まずアルフォンソは、海辺の庭園にいたフィオルディリージ(グリエルモの恋人)と、その妹ドラベッラ(フェルランドの恋人)に、彼女たちの恋人二人が急に戦争に行かなくてはならなくなったと伝え、士官二人には実際に船に乗って出発するふりをさせます。恋人がいなくなって悲しむ姉妹。その上でアルフォンソは、士官二人にひげを付けたり帽子をかぶせたりして変装させて、姉妹に別人として紹介し誘惑させようとします。
姉妹の家で変装した二人を紹介する際には、アルフォンソは女中のデスピーナにあらかじめ小遣いを与えておき、協力させました。変装した二人は姉妹に言い寄りますが、このときはまだ見向きもされません。
【第2幕】
しかし、しばらくして女中デスピーナが部屋で姉妹の世話をしながら、男遊びもいいものよと浮気を勧めると、姉妹は、もし選ぶならこっちの人かしら、と話し始めます。お互い元の恋人と違う相手を選んでいました。
そしてとうとう変装したグリエルモは、フェルランドの恋人ドラベッラを口説き落とします。逆にフェルランドも、グリエルモの恋人フィオルディリージを口説くことに成功します。フェルランドとグリエルモは、恋人の裏切りに激怒しますが、アルフォンソになだめられました。“女はみんなこうしたもの”だと。
さてその後は・・・。姉妹は変装した二人と結婚契約書を交わしますが、そこへ戦争に行ったはずの士官二人が帰ってきて、その契約書を見て怒ってみせます。そうしておいてから、慌てふためく姉妹にフェルランドとグリエルモは種明かしをしました。

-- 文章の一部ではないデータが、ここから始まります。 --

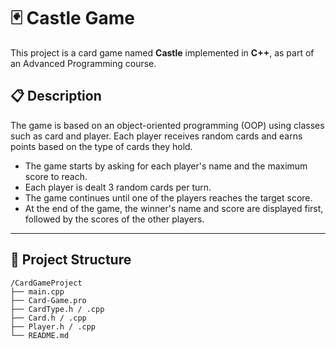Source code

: # 🃏 Castle Game

This project is a card game named **Castle** implemented in **C++**, as part of an Advanced Programming course.

## 📋 Description

The game is based on an object-oriented programming (OOP) using classes such as card and player. Each player receives random cards and earns points based on the type of cards they hold.

- The game starts by asking for each player's name and the maximum score to reach.
- Each player is dealt 3 random cards per turn.
- The game continues until one of the players reaches the target score.
- At the end of the game, the winner's name and score are displayed first, followed by the scores of the other players.

---

## 📁 Project Structure

```
/CardGameProject
├── main.cpp
├── Card-Game.pro
├── CardType.h / .cpp
├── Card.h / .cpp
├── Player.h / .cpp
└── README.md
```
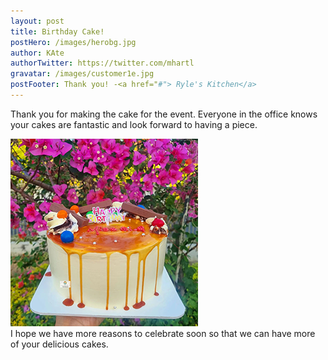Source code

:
 ```yaml
---
layout: post
title: Birthday Cake!
postHero: /images/herobg.jpg
author: KAte
authorTwitter: https://twitter.com/mhartl
gravatar: /images/customer1e.jpg
postFooter: Thank you! -<a href="#"> Ryle's Kitchen</a>
---
```



Thank you for making the cake for the event. Everyone in the office knows 
your cakes are fantastic and look forward to having a piece. 

<img class="pull-left" src="/images/cakeblog-072522.png" alt="cake">
<br>
I hope we 
have more reasons to celebrate soon so that we can have more of your 
delicious cakes.
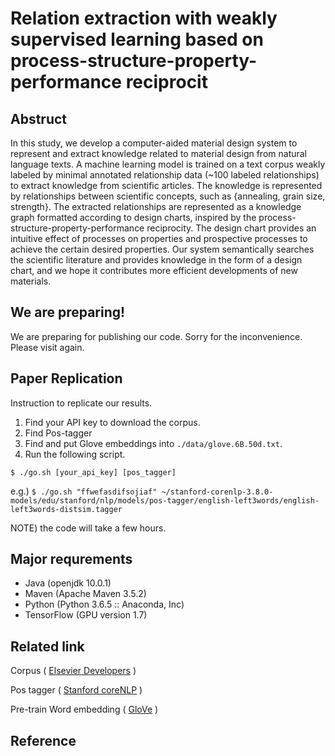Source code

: # Relation extraction with weakly supervised learning based on process-structure-property-performance reciprocit


## Abstruct
In this study, we develop a computer-aided material design system to represent
and extract knowledge related to material design from natural language texts. A machine learning model is trained on a text corpus weakly labeled by minimal annotated relationship data (~100 labeled relationships) to extract knowledge from scientific articles. The knowledge is represented by relationships between scientific concepts, such as {annealing, grain size, strength}. 
The extracted relationships are represented as a knowledge graph formatted according to design charts, inspired by the process-structure-property-performance reciprocity. The design chart provides an intuitive effect of processes on properties and prospective processes to achieve the certain desired properties. 
Our system semantically searches the scientific literature and provides knowledge in the form of a design chart, and we hope it contributes more efficient developments of new materials. 


## We are preparing!
We are preparing for publishing our code. Sorry for the inconvenience. Please visit again. 


## Paper Replication
Instruction to replicate our results.

1.  Find your API key to download the corpus.
2.  Find Pos-tagger
3.  Find and put Glove embeddings into `./data/glove.6B.50d.txt`. 
4.  Run the following script.

```
$ ./go.sh [your_api_key] [pos_tagger]
```
e.g.) `$ ./go.sh "ffwefasdifsojiaf" ~/stanford-corenlp-3.8.0-models/edu/stanford/nlp/models/pos-tagger/english-left3words/english-left3words-distsim.tagger`

NOTE) the code will take a few hours. 



## Major requrements
* Java (openjdk 10.0.1)
* Maven (Apache Maven 3.5.2)
* Python (Python 3.6.5 :: Anaconda, Inc)
* TensorFlow (GPU version 1.7)


## Related link
Corpus ( [Elsevier Developers](https://dev.elsevier.com) )

Pos tagger ( [Stanford coreNLP](https://stanfordnlp.github.io/CoreNLP) )

Pre-train Word embedding ( [GloVe](https://nlp.stanford.edu/projects/glove) ) 

## Reference



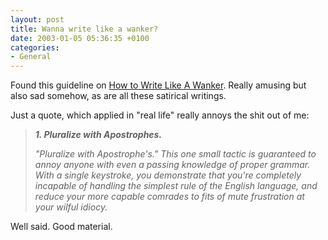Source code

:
 ```yaml
---
layout: post
title: Wanna write like a wanker?
date: 2003-01-05 05:36:35 +0100
categories:
- General
---
```

Found this guideline on <a href="http://www.infernus.net/rants/write_like_a_wanker.html" title="Hilarious!">How to Write Like A Wanker</a>. Really amusing but also sad somehow, as are all these satirical writings.

Just a quote, which applied in "real life" really annoys the shit out of me:

<blockquote><i><b>1. Pluralize with Apostrophes.</b>

"Pluralize with Apostrophe's." This one small tactic is guaranteed to annoy anyone with even a passing knowledge of proper grammar. With a single keystroke, you demonstrate that you're completely incapable of handling the simplest rule of the English language, and reduce your more capable comrades to fits of mute frustration at your wilful idiocy.</i></p></blockquote>
Well said. Good material.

姉妹は許しを請い、士官二人はもう恋人を試すようなことはせずに信じると誓います。老哲学者ドン・アルフォンソは、みんな笑い飛ばしてしまおうと恋人たちをねぎらうのでした。
『魔笛』
この作品(K.620、1791年ウィーン、35歳、ドイツ語台本)は、王子タミーノがいろいろな試練を乗り越えてパミーナという娘と結ばれる話です。
モーツァルトは、そこにふざけることが大好きなパパゲーノという道化的な人物を登場させ、メルヘンの世界となっていて、ややストーリーにつじつまの合わない箇所がありますが、それでも楽しいエピソードが繰り広げられる娯楽作品です。
誰でも知っているメロディーとオペラらしいメロディーが魅力の本作では、例えば、夜の女王のアリア・コロラトゥーラと呼ばれるソプラノ歌手が綱渡りのように最高音を出すことで、このオペラの名物となっています。
タミーノのアリア「なんと美しい絵姿」を歌う主役テノールは叙情的で優しい声が必要です。
また、パパゲーノとパパゲーナの二重唱「パ・パ・パ」は、何とも楽しい歌です。
一説には、フリーメイソンのさまざまなシンボルや教義に基づく歌詞や設定が用いられていると言われており、3人の僧侶、3人の侍女、3人の童子、3人の奴隷という人物設定や三重唱や三重奏が多用されm序曲では3つの和音が連打されるのは、いずれもフリーメイスン・コードの3という数字を表しているとも言われています。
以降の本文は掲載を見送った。